Filed in the U.S. District Court for the District of Delaware, the complaint alleges that Elysium is misrepresenting its products and using intellectual property from Dartmouth and ChromaDex without proper compensation.

The dispute surrounds patented formulations invented by Dartmouth professor Charles Brenner, who discovered that a form of the B3 vitamin found in milk called nicotinamide riboside (NR) could have nutritional and therapeutic value for humans. Dartmouth licensed the patents to ChromaDex, which began supplying the vitamin to other companies as well as selling its own supplement called TruNiagen.

One of the companies ChromaDex sold to was Elysium Health. In one of the companies’ earlier disputes, ChromaDex claimed that Elysium made a $3 million order but refused to pay for it after delivery, prompting a first suit by ChromaDex for the value of the shipment. The suit was later amended, claiming Elysium also misappropriated trade secrets it obtained by hiring two former employees of ChromaDex.

The current suit over patent infringement was prompted when ChromaDex obtained evidence that Elysium had long planned to harm the company, according to ChromaDex CEO Rob Fried.

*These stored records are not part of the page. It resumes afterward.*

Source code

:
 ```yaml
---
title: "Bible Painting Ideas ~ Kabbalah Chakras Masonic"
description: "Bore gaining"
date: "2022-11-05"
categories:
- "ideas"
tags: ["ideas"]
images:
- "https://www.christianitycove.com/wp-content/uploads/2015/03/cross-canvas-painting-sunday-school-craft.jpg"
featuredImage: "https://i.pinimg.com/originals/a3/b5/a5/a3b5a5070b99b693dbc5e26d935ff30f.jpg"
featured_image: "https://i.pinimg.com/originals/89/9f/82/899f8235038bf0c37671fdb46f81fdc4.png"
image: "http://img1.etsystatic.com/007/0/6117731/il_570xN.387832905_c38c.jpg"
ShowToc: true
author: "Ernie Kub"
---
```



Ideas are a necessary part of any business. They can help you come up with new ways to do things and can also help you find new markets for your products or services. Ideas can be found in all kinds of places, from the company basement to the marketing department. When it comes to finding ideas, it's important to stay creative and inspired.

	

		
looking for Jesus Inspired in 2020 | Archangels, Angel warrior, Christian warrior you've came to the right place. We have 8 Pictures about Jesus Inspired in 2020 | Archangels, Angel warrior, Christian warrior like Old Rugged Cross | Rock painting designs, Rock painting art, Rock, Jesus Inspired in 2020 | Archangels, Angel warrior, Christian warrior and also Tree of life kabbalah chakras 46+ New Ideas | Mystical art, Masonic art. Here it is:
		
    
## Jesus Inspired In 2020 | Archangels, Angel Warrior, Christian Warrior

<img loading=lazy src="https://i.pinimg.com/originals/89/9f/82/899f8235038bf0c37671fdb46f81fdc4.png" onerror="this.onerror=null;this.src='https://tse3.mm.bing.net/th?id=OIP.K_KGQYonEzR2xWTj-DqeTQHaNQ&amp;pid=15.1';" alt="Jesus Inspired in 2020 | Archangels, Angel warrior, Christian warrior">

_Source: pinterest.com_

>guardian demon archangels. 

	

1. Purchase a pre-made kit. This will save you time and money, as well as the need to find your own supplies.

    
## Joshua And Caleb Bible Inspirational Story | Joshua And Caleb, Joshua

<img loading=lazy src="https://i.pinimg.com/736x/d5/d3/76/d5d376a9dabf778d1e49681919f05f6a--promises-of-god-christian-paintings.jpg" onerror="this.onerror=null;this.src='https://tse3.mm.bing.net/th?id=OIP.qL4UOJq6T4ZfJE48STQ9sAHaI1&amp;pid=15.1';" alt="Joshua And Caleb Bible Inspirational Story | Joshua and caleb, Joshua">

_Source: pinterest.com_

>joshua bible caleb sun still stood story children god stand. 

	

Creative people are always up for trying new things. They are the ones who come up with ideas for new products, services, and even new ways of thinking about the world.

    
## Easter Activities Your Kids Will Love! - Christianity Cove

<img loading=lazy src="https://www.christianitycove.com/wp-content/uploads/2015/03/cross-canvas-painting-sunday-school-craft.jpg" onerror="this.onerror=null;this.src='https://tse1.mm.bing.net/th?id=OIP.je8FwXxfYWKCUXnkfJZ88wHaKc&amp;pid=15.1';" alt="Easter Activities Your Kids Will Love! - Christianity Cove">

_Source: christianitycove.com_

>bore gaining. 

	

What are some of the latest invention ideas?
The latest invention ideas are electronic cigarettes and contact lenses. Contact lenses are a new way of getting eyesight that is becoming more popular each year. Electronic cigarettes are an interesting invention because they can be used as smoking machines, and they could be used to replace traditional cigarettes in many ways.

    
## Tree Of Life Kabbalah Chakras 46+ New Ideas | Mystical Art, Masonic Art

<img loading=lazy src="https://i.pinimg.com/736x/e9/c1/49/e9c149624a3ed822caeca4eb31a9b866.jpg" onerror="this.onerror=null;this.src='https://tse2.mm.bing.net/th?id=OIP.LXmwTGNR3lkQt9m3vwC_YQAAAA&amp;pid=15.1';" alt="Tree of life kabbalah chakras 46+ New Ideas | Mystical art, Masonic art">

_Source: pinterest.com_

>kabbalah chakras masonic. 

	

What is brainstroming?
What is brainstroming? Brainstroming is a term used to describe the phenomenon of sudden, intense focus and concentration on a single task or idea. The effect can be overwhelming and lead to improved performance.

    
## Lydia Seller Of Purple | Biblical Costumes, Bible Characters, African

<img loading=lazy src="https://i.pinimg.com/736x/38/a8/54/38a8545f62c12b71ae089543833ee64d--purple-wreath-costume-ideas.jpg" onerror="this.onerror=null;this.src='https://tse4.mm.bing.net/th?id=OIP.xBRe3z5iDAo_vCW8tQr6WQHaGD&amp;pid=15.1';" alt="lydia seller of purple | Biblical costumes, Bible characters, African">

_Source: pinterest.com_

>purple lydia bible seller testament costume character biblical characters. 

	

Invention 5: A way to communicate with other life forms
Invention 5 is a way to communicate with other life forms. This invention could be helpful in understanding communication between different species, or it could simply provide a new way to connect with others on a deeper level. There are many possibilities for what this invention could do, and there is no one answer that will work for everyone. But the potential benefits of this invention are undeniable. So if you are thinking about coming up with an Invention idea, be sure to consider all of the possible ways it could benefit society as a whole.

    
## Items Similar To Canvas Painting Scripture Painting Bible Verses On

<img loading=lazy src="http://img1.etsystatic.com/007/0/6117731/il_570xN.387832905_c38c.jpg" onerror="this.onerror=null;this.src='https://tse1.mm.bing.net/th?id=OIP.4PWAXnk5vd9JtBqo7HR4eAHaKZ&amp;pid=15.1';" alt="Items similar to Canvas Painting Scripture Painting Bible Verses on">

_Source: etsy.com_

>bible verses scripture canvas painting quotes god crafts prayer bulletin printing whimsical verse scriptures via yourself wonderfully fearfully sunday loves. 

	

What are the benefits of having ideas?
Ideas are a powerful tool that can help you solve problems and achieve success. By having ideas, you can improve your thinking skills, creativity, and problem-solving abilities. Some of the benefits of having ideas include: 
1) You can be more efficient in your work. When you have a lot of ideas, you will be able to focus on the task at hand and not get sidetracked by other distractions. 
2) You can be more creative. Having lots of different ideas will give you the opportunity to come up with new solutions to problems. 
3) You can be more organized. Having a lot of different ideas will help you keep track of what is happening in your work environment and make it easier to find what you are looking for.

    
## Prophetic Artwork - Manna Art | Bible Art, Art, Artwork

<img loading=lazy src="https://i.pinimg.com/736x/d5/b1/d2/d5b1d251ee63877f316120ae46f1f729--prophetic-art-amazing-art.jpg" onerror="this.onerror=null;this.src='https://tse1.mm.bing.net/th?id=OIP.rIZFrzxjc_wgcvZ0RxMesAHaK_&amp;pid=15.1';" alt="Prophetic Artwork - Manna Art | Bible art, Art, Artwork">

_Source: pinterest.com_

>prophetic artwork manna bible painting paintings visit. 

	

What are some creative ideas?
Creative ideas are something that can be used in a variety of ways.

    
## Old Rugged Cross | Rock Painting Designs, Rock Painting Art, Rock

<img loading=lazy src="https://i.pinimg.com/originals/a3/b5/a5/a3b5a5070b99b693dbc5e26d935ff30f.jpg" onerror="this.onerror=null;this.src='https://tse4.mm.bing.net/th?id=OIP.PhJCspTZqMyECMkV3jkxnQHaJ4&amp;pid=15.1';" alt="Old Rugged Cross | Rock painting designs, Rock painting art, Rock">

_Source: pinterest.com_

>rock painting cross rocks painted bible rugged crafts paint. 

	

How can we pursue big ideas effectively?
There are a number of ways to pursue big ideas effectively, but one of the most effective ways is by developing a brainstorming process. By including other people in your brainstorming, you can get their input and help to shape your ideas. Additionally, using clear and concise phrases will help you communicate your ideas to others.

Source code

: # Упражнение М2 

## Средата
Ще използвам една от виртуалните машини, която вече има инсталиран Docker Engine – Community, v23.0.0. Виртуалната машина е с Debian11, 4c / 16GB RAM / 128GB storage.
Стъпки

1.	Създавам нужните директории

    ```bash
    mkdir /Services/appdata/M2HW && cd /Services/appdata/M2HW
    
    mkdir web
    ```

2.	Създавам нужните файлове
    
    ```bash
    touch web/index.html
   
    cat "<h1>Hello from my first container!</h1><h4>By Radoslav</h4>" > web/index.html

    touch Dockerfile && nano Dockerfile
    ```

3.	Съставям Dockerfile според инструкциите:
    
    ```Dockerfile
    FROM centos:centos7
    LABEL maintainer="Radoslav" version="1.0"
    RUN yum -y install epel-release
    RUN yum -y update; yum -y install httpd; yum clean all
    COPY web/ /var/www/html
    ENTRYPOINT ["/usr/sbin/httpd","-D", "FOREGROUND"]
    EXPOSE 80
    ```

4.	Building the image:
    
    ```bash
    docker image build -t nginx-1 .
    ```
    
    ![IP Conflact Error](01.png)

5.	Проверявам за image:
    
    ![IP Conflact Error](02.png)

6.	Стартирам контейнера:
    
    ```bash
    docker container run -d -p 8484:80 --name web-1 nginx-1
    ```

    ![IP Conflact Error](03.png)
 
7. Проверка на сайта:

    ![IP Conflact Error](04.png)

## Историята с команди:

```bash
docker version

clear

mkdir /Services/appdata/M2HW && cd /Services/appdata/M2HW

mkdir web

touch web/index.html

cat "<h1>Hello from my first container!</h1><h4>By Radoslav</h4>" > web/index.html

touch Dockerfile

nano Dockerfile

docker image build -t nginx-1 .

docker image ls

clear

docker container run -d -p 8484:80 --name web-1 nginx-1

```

“They had identified a new way of making [NR], and they put it on the market and marketed it as research tested and safety tested when any such work was done on the ChromaDex product,” says Fried. “We now believe that we have evidence that supports the idea that this was planned by [Elysium] from the beginning. So that is why we decided now to finally sue [Elysium] for patent infringement.”

Fried says the suit is intended to protect the interests of ChromaDex shareholders and prevent further abuse of its intellectual property, as well as to protect the integrity of university patents in general.

In response to the suit, Elysium vice president of communications Whitney Crystal comments, “Elysium Health is confident that it does not infringe any valid claim of the patents described in ChromaDex’s most recent baseless lawsuit and trusts that the court will arrive at the same conclusion.”